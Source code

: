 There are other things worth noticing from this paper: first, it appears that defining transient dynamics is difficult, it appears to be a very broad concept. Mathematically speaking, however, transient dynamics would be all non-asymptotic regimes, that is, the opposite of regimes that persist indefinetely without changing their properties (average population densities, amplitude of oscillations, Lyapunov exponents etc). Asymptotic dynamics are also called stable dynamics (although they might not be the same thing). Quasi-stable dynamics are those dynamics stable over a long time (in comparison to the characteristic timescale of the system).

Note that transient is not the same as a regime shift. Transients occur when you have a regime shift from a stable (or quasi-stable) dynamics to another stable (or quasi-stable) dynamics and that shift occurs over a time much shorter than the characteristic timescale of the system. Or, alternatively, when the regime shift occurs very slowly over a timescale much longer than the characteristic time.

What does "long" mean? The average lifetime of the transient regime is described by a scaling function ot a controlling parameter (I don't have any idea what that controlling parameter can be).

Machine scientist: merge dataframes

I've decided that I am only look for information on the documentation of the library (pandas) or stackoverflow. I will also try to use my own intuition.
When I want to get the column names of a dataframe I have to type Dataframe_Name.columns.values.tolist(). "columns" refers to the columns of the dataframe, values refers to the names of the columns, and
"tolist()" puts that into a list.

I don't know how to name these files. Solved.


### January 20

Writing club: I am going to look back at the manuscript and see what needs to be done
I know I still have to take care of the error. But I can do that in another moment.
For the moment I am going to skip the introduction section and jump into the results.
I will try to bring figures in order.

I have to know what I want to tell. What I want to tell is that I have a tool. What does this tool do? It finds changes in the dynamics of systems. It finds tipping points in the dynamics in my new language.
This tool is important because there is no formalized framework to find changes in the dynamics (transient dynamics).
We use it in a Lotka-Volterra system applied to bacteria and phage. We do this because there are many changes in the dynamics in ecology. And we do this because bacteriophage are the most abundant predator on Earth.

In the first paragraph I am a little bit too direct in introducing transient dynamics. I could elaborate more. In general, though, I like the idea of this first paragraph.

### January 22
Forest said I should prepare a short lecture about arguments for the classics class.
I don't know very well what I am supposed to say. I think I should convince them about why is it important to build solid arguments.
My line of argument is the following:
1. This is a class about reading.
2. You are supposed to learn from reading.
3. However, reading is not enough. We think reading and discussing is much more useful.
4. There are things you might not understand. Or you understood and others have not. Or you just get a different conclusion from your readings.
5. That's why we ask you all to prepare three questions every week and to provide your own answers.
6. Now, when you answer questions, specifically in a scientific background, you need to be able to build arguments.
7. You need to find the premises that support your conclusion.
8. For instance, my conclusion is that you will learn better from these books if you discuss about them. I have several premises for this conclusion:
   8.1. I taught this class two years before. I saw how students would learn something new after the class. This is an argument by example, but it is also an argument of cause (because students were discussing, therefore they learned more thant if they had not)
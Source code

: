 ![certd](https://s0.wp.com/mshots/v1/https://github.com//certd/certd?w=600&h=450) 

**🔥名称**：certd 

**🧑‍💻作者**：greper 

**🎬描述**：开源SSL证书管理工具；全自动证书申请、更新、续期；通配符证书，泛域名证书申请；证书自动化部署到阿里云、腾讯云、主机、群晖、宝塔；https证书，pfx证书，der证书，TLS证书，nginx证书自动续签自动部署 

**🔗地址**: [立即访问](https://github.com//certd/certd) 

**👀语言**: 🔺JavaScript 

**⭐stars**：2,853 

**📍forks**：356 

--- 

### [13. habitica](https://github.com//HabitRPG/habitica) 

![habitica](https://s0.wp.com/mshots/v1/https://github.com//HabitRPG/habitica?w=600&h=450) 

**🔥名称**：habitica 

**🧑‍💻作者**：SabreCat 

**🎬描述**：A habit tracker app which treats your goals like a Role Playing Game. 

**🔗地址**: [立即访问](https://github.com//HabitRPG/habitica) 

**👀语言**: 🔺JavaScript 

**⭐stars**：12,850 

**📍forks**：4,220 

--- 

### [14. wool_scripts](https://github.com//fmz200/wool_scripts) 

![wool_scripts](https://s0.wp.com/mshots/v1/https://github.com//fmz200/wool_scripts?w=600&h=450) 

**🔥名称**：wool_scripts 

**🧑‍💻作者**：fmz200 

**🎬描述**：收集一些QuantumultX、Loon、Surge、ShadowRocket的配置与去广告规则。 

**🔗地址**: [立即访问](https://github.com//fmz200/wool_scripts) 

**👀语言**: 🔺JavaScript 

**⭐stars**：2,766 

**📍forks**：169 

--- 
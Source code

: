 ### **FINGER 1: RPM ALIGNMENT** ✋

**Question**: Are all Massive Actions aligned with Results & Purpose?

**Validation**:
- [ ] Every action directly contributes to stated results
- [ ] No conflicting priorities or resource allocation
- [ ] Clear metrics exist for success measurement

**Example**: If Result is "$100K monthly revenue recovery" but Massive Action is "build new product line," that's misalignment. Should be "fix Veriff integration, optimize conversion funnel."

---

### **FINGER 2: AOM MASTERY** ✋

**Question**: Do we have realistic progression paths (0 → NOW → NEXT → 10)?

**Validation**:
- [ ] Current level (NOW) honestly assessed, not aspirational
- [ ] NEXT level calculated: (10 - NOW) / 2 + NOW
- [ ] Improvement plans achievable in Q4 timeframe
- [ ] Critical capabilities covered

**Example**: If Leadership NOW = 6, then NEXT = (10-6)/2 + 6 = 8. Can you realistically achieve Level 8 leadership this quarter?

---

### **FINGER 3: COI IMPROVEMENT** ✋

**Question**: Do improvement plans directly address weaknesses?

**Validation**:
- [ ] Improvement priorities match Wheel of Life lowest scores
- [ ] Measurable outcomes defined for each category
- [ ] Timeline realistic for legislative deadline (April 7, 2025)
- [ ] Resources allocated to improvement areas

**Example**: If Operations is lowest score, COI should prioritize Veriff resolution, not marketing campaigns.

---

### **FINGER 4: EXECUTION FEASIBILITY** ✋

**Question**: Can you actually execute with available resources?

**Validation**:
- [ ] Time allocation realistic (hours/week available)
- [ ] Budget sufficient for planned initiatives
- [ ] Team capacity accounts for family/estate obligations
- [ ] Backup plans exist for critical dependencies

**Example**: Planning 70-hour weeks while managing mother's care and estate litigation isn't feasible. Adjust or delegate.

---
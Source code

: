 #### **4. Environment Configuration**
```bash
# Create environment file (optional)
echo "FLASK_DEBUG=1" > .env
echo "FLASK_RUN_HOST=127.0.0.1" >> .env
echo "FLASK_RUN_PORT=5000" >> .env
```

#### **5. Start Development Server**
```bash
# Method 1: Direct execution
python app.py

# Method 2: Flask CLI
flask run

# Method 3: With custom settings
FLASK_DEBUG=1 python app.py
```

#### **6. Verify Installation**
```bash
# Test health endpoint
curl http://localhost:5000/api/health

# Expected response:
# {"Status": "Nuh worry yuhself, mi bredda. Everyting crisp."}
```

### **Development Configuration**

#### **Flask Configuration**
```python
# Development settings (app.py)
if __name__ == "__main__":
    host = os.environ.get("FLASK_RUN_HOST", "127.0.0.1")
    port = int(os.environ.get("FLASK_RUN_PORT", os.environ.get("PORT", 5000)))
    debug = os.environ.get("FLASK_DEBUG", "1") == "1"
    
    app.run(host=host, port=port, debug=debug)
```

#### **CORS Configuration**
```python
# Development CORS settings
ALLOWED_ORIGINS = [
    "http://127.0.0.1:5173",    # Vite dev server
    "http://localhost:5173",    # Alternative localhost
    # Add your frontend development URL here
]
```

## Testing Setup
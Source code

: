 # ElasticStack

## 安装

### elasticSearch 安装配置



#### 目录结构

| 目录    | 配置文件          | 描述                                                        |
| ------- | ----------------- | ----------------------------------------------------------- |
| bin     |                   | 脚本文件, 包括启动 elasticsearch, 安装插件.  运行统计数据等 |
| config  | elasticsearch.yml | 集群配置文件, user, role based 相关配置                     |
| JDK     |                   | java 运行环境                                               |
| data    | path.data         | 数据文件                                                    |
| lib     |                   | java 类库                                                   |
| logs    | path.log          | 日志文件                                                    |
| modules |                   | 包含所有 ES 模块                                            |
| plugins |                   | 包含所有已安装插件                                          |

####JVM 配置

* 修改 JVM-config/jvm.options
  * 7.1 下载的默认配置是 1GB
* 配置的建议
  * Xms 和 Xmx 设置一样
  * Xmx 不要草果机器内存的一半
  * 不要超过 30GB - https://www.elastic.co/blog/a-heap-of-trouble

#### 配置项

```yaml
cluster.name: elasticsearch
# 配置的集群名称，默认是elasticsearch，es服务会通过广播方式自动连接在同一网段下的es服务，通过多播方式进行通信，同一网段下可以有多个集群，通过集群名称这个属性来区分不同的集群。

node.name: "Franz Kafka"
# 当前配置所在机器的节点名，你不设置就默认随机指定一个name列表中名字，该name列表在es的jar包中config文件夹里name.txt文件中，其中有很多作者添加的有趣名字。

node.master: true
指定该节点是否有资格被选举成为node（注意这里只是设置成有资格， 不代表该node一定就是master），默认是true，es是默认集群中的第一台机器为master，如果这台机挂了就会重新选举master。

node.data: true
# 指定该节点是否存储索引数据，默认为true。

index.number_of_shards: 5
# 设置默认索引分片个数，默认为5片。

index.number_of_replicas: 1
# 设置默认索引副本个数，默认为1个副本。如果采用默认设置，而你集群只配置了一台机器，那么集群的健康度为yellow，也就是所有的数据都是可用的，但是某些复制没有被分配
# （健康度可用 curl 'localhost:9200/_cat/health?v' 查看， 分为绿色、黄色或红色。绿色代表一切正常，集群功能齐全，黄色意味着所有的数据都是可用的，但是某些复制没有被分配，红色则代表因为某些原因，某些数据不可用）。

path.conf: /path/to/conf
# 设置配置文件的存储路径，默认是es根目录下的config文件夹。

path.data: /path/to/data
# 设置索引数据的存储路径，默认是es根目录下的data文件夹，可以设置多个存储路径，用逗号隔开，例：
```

____________________

EXERCISE BRIEF => Could you find every line in the records above that contains the word "conclusion" and copy it?

OUTPUT BELOW =>
4. There are things you might not understand. Or you understood and others have not. Or you just get a different conclusion from your readings.
7. You need to find the premises that support your conclusion.
8. For instance, my conclusion is that you will learn better from these books if you discuss about them. I have several premises for this conclusion:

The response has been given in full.